(Beginning of Supplied material)

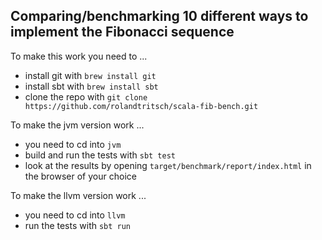 ## Comparing/benchmarking 10 different ways to implement the Fibonacci sequence

To make this work you need to ...

* install git with `brew install git`
* install sbt with `brew install sbt`
* clone the repo with `git clone https://github.com/rolandtritsch/scala-fib-bench.git`

To make the jvm version work ...

* you need to cd into `jvm`
* build and run the tests with `sbt test`
* look at the results by opening `target/benchmark/report/index.html` in the browser of your choice

To make the llvm version work ...

* you need to cd into `llvm`
* run the tests with `sbt run`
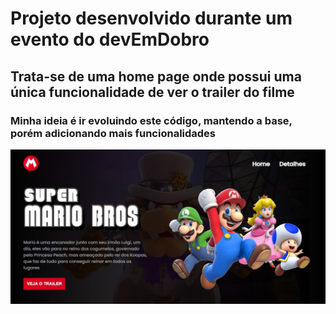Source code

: # Projeto desenvolvido durante um evento do devEmDobro

## Trata-se de uma home page onde possui uma única funcionalidade de ver o trailer do filme

### Minha ideia é ir evoluindo este código, mantendo a base, porém adicionando mais funcionalidades

<img src="./src/images/previewMario.jpeg" alt="Previw da página">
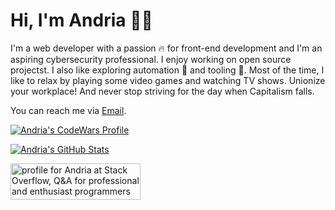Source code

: # Hi, I'm Andria 🧙‍♀️

I'm a web developer with a passion 🔥 for front-end development and I'm an aspiring cybersecurity professional. I enjoy working on open source projectst. I also like exploring automation 🤖 and tooling 🔧. Most of the time, I like to relax by playing some video games and watching TV shows. Unionize your workplace! And never stop striving for the day when Capitalism falls.

You can reach me via [Email](mailto:andria_girl@proton.me).

[![Andria's CodeWars Profile](https://www.codewars.com/users/andria_dev/badges/large)](https://www.codewars.com/users/andria_dev)

[![Andria's GitHub Stats](https://github-readme-stats.vercel.app/api?count_private=true&show_icons=true&theme=aura&hide_border=true&username=andria-dev)](https://github.com/anuraghazra/github-readme-stats)

<a href="https://stackoverflow.com/users/4709300/andria"><img src="https://stackoverflow.com/users/flair/4709300.png" width="208" height="58" alt="profile for Andria at Stack Overflow, Q&amp;A for professional and enthusiast programmers" title="profile for Andria at Stack Overflow, Q&amp;A for professional and enthusiast programmers"></a>
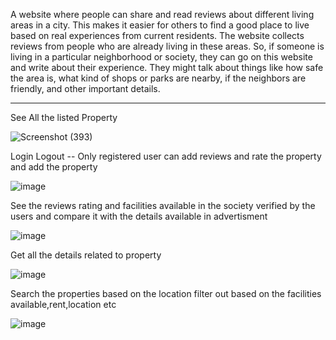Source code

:A website where people can share and read reviews about different living areas in a city.
This makes it easier for others to find a good place to live based on real experiences from current residents.
The website collects reviews from people who are already living in these areas. So, if someone is living in a particular neighborhood or society,
they can go on this website and write about their experience. They might talk about things like how safe the area is, what kind of shops or parks are nearby, 
if the neighbors are friendly, and other important details.


------------------------------------------------------------------------------------------------------------------------------------------------------

See All the listed Property 




![Screenshot (393)](https://github.com/kumarpradeep231/Society-review-website/assets/106927211/8108be35-cd34-4410-abde-990516d4d4cb)



Login Logout -- Only registered user can add reviews and rate the property and add the property


![image](https://github.com/kumarpradeep231/Society-review-website/assets/106927211/ea647e7b-fa3f-44b5-948a-7c2b505a9e53)



See the reviews rating and facilities available in the society verified by the users and compare it with the details available in advertisment 

![image](https://github.com/kumarpradeep231/Society-review-website/assets/106927211/39c201a5-8c25-45d3-bc3d-8d5ea9af9778)




Get all the details related to property 

![image](https://github.com/kumarpradeep231/Society-review-website/assets/106927211/ec3b0cba-b990-45b9-8d90-e7462847d419)



Search the properties based on the location filter out based on the facilities available,rent,location etc 

![image](https://github.com/kumarpradeep231/Society-review-website/assets/106927211/76485ce5-8e23-4d8a-8a0c-dc614c4dac96)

(End of Supplied material)

*Your task*. Once the pictures are removed, return the entries exactly as they stand.

*Solution for this task*.
 ## Comparing/benchmarking 10 different ways to implement the Fibonacci sequence

To make this work you need to ...

* install git with `brew install git`
* install sbt with `brew install sbt`
* clone the repo with `git clone https://github.com/rolandtritsch/scala-fib-bench.git`

To make the jvm version work ...

* you need to cd into `jvm`
* build and run the tests with `sbt test`
* look at the results by opening `target/benchmark/report/index.html` in the browser of your choice

To make the llvm version work ...

* you need to cd into `llvm`
* run the tests with `sbt run`
Source code

: # Projeto desenvolvido durante um evento do devEmDobro

## Trata-se de uma home page onde possui uma única funcionalidade de ver o trailer do filme

### Minha ideia é ir evoluindo este código, mantendo a base, porém adicionando mais funcionalidades

<img src="./src/images/previewMario.jpeg" alt="Previw da página">
Source code

: # Hi, I'm Andria 🧙‍♀️

I'm a web developer with a passion 🔥 for front-end development and I'm an aspiring cybersecurity professional. I enjoy working on open source projectst. I also like exploring automation 🤖 and tooling 🔧. Most of the time, I like to relax by playing some video games and watching TV shows. Unionize your workplace! And never stop striving for the day when Capitalism falls.

You can reach me via [Email](mailto:andria_girl@proton.me).

[![Andria's CodeWars Profile](https://www.codewars.com/users/andria_dev/badges/large)](https://www.codewars.com/users/andria_dev)

[![Andria's GitHub Stats](https://github-readme-stats.vercel.app/api?count_private=true&show_icons=true&theme=aura&hide_border=true&username=andria-dev)](https://github.com/anuraghazra/github-readme-stats)

<a href="https://stackoverflow.com/users/4709300/andria"><img src="https://stackoverflow.com/users/flair/4709300.png" width="208" height="58" alt="profile for Andria at Stack Overflow, Q&amp;A for professional and enthusiast programmers" title="profile for Andria at Stack Overflow, Q&amp;A for professional and enthusiast programmers"></a>
Source code

:A website where people can share and read reviews about different living areas in a city.
This makes it easier for others to find a good place to live based on real experiences from current residents.
The website collects reviews from people who are already living in these areas. So, if someone is living in a particular neighborhood or society,
they can go on this website and write about their experience. They might talk about things like how safe the area is, what kind of shops or parks are nearby, 
if the neighbors are friendly, and other important details.


------------------------------------------------------------------------------------------------------------------------------------------------------

See All the listed Property 




![Screenshot (393)](https://github.com/kumarpradeep231/Society-review-website/assets/106927211/8108be35-cd34-4410-abde-990516d4d4cb)



Login Logout -- Only registered user can add reviews and rate the property and add the property


![image](https://github.com/kumarpradeep231/Society-review-website/assets/106927211/ea647e7b-fa3f-44b5-948a-7c2b505a9e53)



See the reviews rating and facilities available in the society verified by the users and compare it with the details available in advertisment 

![image](https://github.com/kumarpradeep231/Society-review-website/assets/106927211/39c201a5-8c25-45d3-bc3d-8d5ea9af9778)




Get all the details related to property 

![image](https://github.com/kumarpradeep231/Society-review-website/assets/106927211/ec3b0cba-b990-45b9-8d90-e7462847d419)



Search the properties based on the location filter out based on the facilities available,rent,location etc 

![image](https://github.com/kumarpradeep231/Society-review-website/assets/106927211/76485ce5-8e23-4d8a-8a0c-dc614c4dac96)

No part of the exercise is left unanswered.